■ **Record set**

● ● ● ● ●

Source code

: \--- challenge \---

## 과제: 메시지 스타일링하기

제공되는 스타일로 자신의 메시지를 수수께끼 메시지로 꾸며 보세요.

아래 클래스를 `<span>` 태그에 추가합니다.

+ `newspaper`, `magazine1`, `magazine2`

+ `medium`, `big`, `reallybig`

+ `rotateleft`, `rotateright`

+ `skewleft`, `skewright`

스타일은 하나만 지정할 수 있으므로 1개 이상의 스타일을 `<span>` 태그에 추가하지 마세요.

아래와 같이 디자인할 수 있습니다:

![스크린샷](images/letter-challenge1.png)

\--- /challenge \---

● ● ● ● ●

The answer should be an exact copy of the data.

■ **Result of the task**
Source code

: \--- challenge \---

## 과제: 메시지 스타일링하기

제공되는 스타일로 자신의 메시지를 수수께끼 메시지로 꾸며 보세요.

아래 클래스를 `<span>` 태그에 추가합니다.

+ `newspaper`, `magazine1`, `magazine2`

+ `medium`, `big`, `reallybig`

+ `rotateleft`, `rotateright`

+ `skewleft`, `skewright`

스타일은 하나만 지정할 수 있으므로 1개 이상의 스타일을 `<span>` 태그에 추가하지 마세요.

아래와 같이 디자인할 수 있습니다:

![스크린샷](images/letter-challenge1.png)

\--- /challenge \---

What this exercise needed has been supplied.